Si suppone che la filosofia nasca dalla contrapposizione tra Mythos e il Logos, ma esiste davvero una distinzione netta tra i due termini? Come spiegato da Meattini, in Platone, ma non solo nel suo linguaggio, i due termini spesso si sovrappongono, lasciando intuire che la sapienza e la virtù della conoscenza, non possono essere tradotti in una parola. La consapevolezza del mondo, come insegna Platone nei dialoghi, è soprattutto derivante dalla passione per la ricerca: esempio calzante il dialogo tra Socrate e Menone, che chiede insistentemente se possa essere o no insegnata la virtù. Attraverso un esperimento e un procedimento tipico dello stile socratico, viene dimostrato come la conoscenza vera passi attraverso l’esperienza diretta. Socrate disegna un quadrato e chiede ad uno schiavo di Menone di trovare un’area che misuri esattamente il doppio di questa. È solo dopo numerosi tentativi che la soluzione diviene palese. Ci si domanda dunque: non sarebbe stato lo stesso se Socrate avesse spiegato subito il procedimento esatto da adottare? “L’insegnamento deve passare attraverso l’esperienza, solo così avverrà il vero scopo della conoscenza, una trasformazione dell’uomo.” Se lo schivo non avesse vissuto direttamente l’esperienza, avrebbe avuto la risposta da Socrate, ma non ne sarebbe stato convinto. Per questi motivi nella filosofia platonica vengono utilizzati e accettati i miti: ben vengano, se portano con loro una trasformazione dell’anima. Lo scopo ultimo è quello di scatenare la passione per la ricerca, così da guardare il sapere e crescere ancora, volendone sempre di più. Ecco il vero archetipo della sapienza.
Agli albori della scienza moderna, Cartesio, Galileo e i loro contemporanei, hanno fatto derivare le grandi scoperte anche dai grandi insegnamenti della sapienza ellenica, si trattava solo di trovare il linguaggio giusto che potesse spiegare la grande natura umana, che, ad esempio in Galileo, era il linguaggio della matematica. Oggi invece ci troviamo di fronte ad una scienza nuova, contemporanea e che molto si distacca dal vecchio modello. Oggi il paradigma è del tutto diverso e la scienza diviene controintuitiva. Per questi motivi quella che prima era la distanza minima tra due punti era una retta ora è una curva.
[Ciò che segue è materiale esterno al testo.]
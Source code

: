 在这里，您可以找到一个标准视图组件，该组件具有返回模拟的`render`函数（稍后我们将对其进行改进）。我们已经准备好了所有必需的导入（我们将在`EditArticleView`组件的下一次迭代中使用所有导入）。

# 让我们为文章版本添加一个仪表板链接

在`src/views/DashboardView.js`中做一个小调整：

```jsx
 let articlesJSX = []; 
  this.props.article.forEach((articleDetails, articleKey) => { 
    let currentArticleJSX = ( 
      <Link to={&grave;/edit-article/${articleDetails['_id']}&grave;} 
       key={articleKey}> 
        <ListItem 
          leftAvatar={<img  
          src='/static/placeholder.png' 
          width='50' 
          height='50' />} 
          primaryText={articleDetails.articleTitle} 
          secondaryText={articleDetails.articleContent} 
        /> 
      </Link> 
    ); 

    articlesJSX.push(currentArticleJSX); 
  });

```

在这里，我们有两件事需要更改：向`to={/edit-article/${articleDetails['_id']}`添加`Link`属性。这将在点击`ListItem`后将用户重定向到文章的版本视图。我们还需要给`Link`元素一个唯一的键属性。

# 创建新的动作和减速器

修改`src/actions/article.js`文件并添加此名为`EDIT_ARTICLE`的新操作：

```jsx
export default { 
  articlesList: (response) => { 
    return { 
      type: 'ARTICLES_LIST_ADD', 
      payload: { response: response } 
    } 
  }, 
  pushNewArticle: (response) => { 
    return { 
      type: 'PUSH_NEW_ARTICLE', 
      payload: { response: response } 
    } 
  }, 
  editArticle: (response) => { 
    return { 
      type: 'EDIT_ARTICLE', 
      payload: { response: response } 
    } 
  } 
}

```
Ovviamente è stata una conferenza ricca di spunti e di questioni che varrebbe la pena approfondire.
La serata è stata piacevole anche per la presenza di una musicista di grande talento che con la sua fisarmonica classica ha scandito l’intera serata: Ylenia Volpe, grande artista che ha saputo suscitare nel pubblico forti e deliziose sensazioni.